To measure cooperation, individuals in the sample completed a public goods game with their spouse. The public goods game is meant to capture the daily coordination problem couples often face: for instance, there is a benefit to cooperating with a spouse but also incentives to free-ride off the efforts of a spouse. The public goods game was structured as follows. First, husbands and wives were interviewed separately by an enumerator of the same sex to ensure privacy and comfort. They were next given an endowment of 1000 CDF, or approximately 1 USD. They then rolled a die with three white sides and three black sides; if they rolled a black, they received a “bonus” of 500 CDF in addition to the initial endowment. Significantly, the outcome of the die roll was private information, meaning that their spouse did not know their endowment size. The respondents were then given the opportunity to allocate their endowment across two envelopes: a personal envelope and a shared envelope. The respondent was told that contributions made to the shared envelope by both spouses would be combined, increased by 1.5, and then divided evenly between the husband and wife. After the allocation decisions were made privately in a tent concealed from the view of enumerators, both envelopes were collected by the enumerator. Payouts were calculated in the office, and individuals received the sum of money from their personal envelope and the amount earned in the shared envelope one week later. The respondents also completed the same game but with a stranger of the opposite sex.

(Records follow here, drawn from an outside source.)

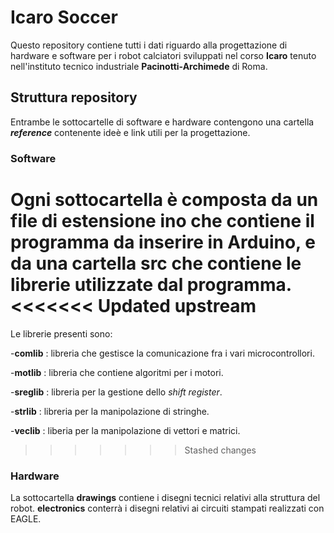 
# Icaro Soccer
Questo repository contiene tutti i dati riguardo alla progettazione di hardware e software per i robot calciatori sviluppati nel corso **Icaro** tenuto nell'instituto tecnico industriale **Pacinotti-Archimede** di Roma.


## Struttura repository
Entrambe le sottocartelle di software e hardware contengono una cartella **_reference_** contenente ideè e link utili per la progettazione.
### Software
Ogni sottocartella è composta da un file di estensione **ino** che contiene il programma da inserire in Arduino, e da una cartella
**src** che contiene le librerie utilizzate dal programma.
<<<<<<< Updated upstream
=======

Le librerie presenti sono:<p>
-**comlib** : libreria che gestisce la comunicazione fra i vari microcontrollori.<p>
-**motlib** : libreria che contiene algoritmi per i motori.<p>
-**sreglib** : libreria per la gestione dello _shift register_.<p>
-**strlib** : libreria per la manipolazione di stringhe.<p>
-**veclib** : liberia per la manipolazione di vettori e matrici.<p>

>>>>>>> Stashed changes
### Hardware
La sottocartella **drawings** contiene i disegni tecnici relativi alla struttura del robot.
**electronics** conterrà i disegni relativi ai circuiti stampati realizzati con EAGLE.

The experimental results suggest that matrilineal individuals are less cooperative with their spouses. Both matrilineal men and women contributed less to the shared envelope. This was particularly the case when the respondent won the bonus, which was unobservable to the spouse. However, matrilineal individuals no longer behaved differentially when they won the bonus and were paired with a stranger of the opposite sex. Thus, their behavior was specific to being paired with a spouse. These results suggest that matrilineal kinship systems may indeed undermine spousal cooperation.

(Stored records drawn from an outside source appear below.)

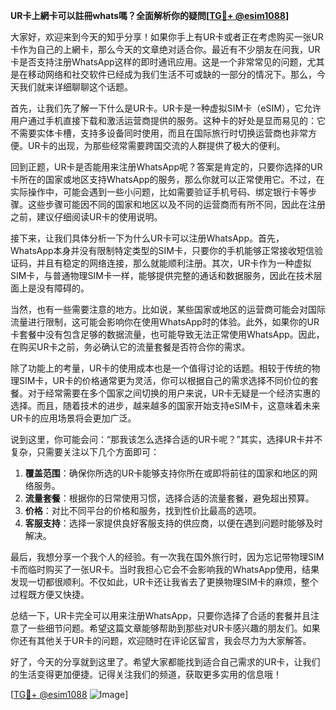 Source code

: **UR卡上網卡可以註冊whats嗎？全面解析你的疑問[[TG💪+ @esim1088](https://t.me/s/esim1088)]**

大家好，欢迎来到今天的知乎分享！如果你手上有UR卡或者正在考虑购买一张UR卡作为自己的上網卡，那么今天的文章绝对适合你。最近有不少朋友在问我，UR卡是否支持注册WhatsApp这样的即时通讯应用。这是一个非常常见的问题，尤其是在移动网络和社交软件已经成为我们生活不可或缺的一部分的情况下。那么，今天我们就来详细聊聊这个话题。

首先，让我们先了解一下什么是UR卡。UR卡是一种虚拟SIM卡（eSIM），它允许用户通过手机直接下载和激活运营商提供的服务。这种卡的好处是显而易见的：它不需要实体卡槽，支持多设备同时使用，而且在国际旅行时切换运营商也非常方便。UR卡的出现，为那些经常需要跨国交流的人群提供了极大的便利。

回到正题，UR卡是否能用来注册WhatsApp呢？答案是肯定的，只要你选择的UR卡所在的国家或地区支持WhatsApp的服务，那么你就可以正常使用它。不过，在实际操作中，可能会遇到一些小问题，比如需要验证手机号码、绑定银行卡等步骤。这些步骤可能因不同的国家和地区以及不同的运营商而有所不同，因此在注册之前，建议仔细阅读UR卡的使用说明。

接下来，让我们具体分析一下为什么UR卡可以注册WhatsApp。首先，WhatsApp本身并没有限制特定类型的SIM卡，只要你的手机能够正常接收短信验证码，并且有稳定的网络连接，那么就能顺利注册。其次，UR卡作为一种虚拟SIM卡，与普通物理SIM卡一样，能够提供完整的通话和数据服务，因此在技术层面上是没有障碍的。

当然，也有一些需要注意的地方。比如说，某些国家或地区的运营商可能会对国际流量进行限制，这可能会影响你在使用WhatsApp时的体验。此外，如果你的UR卡套餐中没有包含足够的数据流量，也可能导致无法正常使用WhatsApp。因此，在购买UR卡之前，务必确认它的流量套餐是否符合你的需求。

除了功能上的考量，UR卡的使用成本也是一个值得讨论的话题。相较于传统的物理SIM卡，UR卡的价格通常更为灵活，你可以根据自己的需求选择不同价位的套餐。对于经常需要在多个国家之间切换的用户来说，UR卡无疑是一个经济实惠的选择。而且，随着技术的进步，越来越多的国家开始支持eSIM卡，这意味着未来UR卡的应用场景将会更加广泛。

说到这里，你可能会问：“那我该怎么选择合适的UR卡呢？”其实，选择UR卡并不复杂，只需要关注以下几个方面即可：

1. **覆盖范围**：确保你所选的UR卡能够支持你所在或即将前往的国家和地区的网络服务。
2. **流量套餐**：根据你的日常使用习惯，选择合适的流量套餐，避免超出预算。
3. **价格**：对比不同平台的价格和服务，找到性价比最高的选项。
4. **客服支持**：选择一家提供良好客服支持的供应商，以便在遇到问题时能够及时解决。

最后，我想分享一个我个人的经验。有一次我在国外旅行时，因为忘记带物理SIM卡而临时购买了一张UR卡。当时我担心它会不会影响我的WhatsApp使用，结果发现一切都很顺利。不仅如此，UR卡还让我省去了更换物理SIM卡的麻烦，整个过程既方便又快捷。

总结一下，UR卡完全可以用来注册WhatsApp，只要你选择了合适的套餐并且注意了一些细节问题。希望这篇文章能够帮助到那些对UR卡感兴趣的朋友们。如果你还有其他关于UR卡的问题，欢迎随时在评论区留言，我会尽力为大家解答。

好了，今天的分享就到这里了。希望大家都能找到适合自己需求的UR卡，让我们的生活变得更加便捷。记得关注我们的频道，获取更多实用的信息哦！

[[TG💪+ @esim1088](https://t.me/s/esim1088) ![Image](https://i.postimg.cc/4NQfJmqS/Snipaste-2025-05-13-00-14-12.png)]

I also examine the implications of matrilineal kinship for the well-being of women and children by combining my own survey data with data from the Demographic and Health Surveys (DHS) for the DRC.30 I first examine whether matrilineal women fare better than patrilineal women in terms of autonomy in decision-making and beliefs on whether domestic violence is justified. I find that in my own survey data, matrilineal women have views more consistent with female autonomy, are less likely to believe domestic violence is justified in a variety of situations, and report being happier. In the DHS, matrilineal women report greater autonomy in decision-making, are less supportive of domestic violence, and, crucially, experience less domestic violence. This is notable given that in the DRC, half of all women sampled in the DHS reported having experienced some form of physical violence from a spouse.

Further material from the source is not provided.